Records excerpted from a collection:
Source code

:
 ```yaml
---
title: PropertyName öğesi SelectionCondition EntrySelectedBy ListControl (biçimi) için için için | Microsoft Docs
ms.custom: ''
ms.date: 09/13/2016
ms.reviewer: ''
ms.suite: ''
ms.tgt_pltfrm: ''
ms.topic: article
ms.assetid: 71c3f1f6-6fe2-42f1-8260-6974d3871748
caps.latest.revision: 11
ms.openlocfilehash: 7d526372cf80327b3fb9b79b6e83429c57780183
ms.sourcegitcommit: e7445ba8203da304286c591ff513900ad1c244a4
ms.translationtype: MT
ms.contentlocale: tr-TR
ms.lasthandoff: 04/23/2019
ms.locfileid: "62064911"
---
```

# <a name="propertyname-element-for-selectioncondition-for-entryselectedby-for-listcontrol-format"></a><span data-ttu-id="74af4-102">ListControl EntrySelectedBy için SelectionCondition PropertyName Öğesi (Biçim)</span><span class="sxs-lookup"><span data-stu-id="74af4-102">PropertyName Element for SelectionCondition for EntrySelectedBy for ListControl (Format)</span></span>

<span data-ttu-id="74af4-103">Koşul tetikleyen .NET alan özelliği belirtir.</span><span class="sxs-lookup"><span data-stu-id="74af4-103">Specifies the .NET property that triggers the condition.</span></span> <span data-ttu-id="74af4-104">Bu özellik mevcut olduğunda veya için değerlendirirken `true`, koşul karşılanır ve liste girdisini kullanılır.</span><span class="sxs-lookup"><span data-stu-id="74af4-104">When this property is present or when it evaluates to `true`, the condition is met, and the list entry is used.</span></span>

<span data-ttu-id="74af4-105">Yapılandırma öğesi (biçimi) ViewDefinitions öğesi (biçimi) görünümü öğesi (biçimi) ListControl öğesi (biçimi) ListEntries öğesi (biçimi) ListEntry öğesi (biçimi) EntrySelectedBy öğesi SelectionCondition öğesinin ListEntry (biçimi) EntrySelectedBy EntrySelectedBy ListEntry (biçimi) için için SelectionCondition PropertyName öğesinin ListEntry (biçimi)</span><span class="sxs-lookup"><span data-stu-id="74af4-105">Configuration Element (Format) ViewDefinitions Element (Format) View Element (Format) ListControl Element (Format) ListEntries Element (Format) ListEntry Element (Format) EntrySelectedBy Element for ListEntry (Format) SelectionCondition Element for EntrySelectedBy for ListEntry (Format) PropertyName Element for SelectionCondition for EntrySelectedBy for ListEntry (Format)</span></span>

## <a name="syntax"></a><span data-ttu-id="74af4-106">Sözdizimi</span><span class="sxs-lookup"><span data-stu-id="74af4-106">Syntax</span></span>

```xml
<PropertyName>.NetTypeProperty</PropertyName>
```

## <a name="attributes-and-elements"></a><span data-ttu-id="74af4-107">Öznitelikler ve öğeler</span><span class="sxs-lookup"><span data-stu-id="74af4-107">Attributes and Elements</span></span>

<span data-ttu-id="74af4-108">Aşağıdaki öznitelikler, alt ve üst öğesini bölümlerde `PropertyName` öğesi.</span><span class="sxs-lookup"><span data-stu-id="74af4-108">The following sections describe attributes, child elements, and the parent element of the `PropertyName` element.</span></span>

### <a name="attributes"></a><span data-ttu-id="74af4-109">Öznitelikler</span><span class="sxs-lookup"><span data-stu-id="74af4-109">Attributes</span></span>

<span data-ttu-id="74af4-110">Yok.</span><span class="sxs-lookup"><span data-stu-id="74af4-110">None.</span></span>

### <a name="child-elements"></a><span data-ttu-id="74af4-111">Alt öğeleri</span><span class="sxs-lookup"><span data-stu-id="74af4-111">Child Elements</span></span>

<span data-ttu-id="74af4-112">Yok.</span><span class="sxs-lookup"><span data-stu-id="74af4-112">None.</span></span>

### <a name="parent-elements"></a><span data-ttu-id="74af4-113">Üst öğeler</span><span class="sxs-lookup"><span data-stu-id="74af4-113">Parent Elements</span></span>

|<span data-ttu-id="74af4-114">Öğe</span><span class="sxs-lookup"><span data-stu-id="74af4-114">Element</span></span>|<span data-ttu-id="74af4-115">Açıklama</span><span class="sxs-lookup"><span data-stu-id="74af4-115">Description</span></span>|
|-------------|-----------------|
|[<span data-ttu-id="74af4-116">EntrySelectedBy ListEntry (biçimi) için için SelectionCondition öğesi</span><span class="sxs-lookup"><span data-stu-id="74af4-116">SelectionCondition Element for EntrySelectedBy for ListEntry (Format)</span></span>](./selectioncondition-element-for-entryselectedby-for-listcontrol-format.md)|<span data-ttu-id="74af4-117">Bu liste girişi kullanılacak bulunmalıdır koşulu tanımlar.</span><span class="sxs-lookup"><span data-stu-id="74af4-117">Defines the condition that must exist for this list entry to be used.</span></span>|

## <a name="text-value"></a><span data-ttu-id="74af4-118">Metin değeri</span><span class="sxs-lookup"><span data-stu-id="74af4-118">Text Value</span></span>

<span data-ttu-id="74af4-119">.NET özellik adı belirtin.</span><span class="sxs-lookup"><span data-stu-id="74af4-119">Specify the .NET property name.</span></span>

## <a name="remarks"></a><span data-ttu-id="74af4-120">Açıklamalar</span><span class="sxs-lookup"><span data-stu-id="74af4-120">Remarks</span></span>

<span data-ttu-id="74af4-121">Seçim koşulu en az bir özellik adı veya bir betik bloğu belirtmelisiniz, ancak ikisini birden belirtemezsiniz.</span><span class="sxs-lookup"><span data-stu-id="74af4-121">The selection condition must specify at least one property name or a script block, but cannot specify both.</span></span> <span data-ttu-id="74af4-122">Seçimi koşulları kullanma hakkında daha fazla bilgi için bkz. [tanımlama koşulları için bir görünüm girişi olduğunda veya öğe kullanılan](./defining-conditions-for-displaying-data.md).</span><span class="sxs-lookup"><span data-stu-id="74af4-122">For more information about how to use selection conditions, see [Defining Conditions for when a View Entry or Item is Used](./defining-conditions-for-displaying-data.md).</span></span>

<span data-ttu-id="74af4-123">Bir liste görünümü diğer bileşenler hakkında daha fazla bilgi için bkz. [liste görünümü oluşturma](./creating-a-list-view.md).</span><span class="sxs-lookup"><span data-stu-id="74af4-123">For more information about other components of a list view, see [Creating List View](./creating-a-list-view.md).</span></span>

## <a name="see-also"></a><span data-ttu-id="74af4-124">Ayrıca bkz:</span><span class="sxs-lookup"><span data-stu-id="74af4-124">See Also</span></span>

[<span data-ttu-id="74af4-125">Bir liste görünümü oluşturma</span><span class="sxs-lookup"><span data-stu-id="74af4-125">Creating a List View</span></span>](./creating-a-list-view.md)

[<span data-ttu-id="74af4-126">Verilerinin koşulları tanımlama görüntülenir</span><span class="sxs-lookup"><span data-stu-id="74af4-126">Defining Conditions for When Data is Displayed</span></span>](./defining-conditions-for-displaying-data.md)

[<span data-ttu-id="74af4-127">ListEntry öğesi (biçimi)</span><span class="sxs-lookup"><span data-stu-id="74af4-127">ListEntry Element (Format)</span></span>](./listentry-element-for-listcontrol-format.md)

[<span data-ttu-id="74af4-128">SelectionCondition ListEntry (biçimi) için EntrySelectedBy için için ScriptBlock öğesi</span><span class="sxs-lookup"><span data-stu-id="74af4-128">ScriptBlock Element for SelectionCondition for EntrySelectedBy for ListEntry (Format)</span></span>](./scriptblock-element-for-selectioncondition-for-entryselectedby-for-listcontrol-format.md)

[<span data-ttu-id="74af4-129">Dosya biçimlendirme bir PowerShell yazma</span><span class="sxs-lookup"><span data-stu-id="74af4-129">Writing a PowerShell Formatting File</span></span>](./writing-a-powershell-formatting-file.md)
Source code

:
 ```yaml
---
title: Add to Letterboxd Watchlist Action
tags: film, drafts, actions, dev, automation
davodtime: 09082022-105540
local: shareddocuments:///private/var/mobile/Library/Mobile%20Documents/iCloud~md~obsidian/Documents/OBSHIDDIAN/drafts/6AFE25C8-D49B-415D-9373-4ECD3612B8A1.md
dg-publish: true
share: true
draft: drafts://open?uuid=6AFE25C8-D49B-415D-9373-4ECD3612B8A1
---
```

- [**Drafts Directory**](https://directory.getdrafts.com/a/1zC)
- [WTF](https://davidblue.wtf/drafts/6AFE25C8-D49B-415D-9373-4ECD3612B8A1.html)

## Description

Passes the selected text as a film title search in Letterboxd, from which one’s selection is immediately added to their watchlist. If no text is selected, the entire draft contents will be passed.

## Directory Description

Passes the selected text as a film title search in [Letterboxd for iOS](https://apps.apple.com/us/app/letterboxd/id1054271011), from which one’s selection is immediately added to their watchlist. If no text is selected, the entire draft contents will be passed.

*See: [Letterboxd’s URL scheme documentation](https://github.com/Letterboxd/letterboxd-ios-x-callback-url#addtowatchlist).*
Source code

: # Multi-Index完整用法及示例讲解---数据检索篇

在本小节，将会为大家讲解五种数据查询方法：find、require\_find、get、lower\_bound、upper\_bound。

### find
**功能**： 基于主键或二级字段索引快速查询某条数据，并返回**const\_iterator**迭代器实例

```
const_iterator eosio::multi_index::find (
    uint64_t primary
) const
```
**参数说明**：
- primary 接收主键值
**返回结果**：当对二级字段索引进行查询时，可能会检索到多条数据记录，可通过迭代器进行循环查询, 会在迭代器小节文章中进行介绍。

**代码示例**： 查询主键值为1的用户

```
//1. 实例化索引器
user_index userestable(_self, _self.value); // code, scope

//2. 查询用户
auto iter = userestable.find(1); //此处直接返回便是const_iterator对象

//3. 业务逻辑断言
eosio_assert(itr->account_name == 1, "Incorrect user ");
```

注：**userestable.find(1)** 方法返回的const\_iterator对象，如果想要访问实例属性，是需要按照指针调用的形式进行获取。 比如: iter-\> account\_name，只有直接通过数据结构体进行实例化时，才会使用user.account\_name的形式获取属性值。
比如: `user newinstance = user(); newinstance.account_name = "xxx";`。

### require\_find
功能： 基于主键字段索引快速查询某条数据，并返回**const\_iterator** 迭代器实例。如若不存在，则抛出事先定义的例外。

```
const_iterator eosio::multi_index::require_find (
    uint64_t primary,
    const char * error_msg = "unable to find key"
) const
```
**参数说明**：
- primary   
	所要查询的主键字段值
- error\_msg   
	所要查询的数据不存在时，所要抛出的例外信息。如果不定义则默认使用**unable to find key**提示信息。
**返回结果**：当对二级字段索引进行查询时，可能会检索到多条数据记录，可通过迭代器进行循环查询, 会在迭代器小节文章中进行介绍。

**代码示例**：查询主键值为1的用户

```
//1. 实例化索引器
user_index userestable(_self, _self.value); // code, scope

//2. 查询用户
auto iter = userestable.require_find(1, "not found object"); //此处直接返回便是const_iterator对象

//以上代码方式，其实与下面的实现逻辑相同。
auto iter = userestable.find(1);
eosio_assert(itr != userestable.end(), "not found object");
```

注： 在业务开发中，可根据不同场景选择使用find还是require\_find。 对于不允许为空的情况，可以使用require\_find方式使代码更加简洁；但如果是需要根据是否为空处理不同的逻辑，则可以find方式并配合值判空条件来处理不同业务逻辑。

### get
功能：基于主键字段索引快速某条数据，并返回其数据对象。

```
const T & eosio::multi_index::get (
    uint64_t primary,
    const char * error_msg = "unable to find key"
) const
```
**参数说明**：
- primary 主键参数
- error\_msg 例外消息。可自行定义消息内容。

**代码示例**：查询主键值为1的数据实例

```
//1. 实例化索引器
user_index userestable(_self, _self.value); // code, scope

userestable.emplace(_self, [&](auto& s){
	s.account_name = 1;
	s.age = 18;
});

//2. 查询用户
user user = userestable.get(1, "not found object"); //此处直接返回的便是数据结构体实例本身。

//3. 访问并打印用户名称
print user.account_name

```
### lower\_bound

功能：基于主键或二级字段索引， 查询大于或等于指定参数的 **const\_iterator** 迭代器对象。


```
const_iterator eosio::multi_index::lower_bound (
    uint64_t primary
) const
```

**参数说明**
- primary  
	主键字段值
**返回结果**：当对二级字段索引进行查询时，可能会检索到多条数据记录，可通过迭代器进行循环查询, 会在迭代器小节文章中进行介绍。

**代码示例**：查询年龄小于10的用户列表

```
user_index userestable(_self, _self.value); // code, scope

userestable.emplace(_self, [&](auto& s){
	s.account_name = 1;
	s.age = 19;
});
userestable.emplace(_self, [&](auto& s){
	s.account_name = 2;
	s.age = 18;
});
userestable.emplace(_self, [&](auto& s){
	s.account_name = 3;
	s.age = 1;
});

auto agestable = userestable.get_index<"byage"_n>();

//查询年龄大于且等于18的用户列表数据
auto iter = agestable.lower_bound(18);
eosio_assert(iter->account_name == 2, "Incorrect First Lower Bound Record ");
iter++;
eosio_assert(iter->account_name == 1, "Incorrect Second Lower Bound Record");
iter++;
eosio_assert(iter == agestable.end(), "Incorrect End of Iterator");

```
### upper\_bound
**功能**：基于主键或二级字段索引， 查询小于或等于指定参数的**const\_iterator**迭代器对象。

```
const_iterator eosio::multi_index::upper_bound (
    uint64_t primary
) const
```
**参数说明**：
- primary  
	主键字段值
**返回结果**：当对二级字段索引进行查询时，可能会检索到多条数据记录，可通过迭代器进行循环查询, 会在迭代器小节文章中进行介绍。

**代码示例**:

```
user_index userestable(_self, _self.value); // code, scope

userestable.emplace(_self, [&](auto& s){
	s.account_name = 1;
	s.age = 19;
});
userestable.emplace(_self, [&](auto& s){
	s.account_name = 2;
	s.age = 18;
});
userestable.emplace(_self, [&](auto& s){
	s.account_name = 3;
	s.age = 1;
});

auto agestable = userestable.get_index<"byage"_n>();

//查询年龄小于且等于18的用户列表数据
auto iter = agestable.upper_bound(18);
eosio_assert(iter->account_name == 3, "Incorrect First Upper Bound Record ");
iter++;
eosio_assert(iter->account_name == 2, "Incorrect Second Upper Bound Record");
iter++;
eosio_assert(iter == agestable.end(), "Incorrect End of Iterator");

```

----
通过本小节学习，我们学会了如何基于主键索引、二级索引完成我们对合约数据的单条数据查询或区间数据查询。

**WHAT TO DO:** Nothing but the lines from the one containing "### upper\_bound" through the final line of the data above is to be reproduced, each exactly as written.

**EXERCISE OUTPUT:**
### upper\_bound
**功能**：基于主键或二级字段索引， 查询小于或等于指定参数的**const\_iterator**迭代器对象。

```
const_iterator eosio::multi_index::upper_bound (
    uint64_t primary
) const
```
**参数说明**：
- primary  
	主键字段值
**返回结果**：当对二级字段索引进行查询时，可能会检索到多条数据记录，可通过迭代器进行循环查询, 会在迭代器小节文章中进行介绍。

**代码示例**:

```
user_index userestable(_self, _self.value); // code, scope

userestable.emplace(_self, [&](auto& s){
	s.account_name = 1;
	s.age = 19;
});
userestable.emplace(_self, [&](auto& s){
	s.account_name = 2;
	s.age = 18;
});
userestable.emplace(_self, [&](auto& s){
	s.account_name = 3;
	s.age = 1;
});

auto agestable = userestable.get_index<"byage"_n>();

//查询年龄小于且等于18的用户列表数据
auto iter = agestable.upper_bound(18);
eosio_assert(iter->account_name == 3, "Incorrect First Upper Bound Record ");
iter++;
eosio_assert(iter->account_name == 2, "Incorrect Second Upper Bound Record");
iter++;
eosio_assert(iter == agestable.end(), "Incorrect End of Iterator");

```

----
通过本小节学习，我们学会了如何基于主键索引、二级索引完成我们对合约数据的单条数据查询或区间数据查询。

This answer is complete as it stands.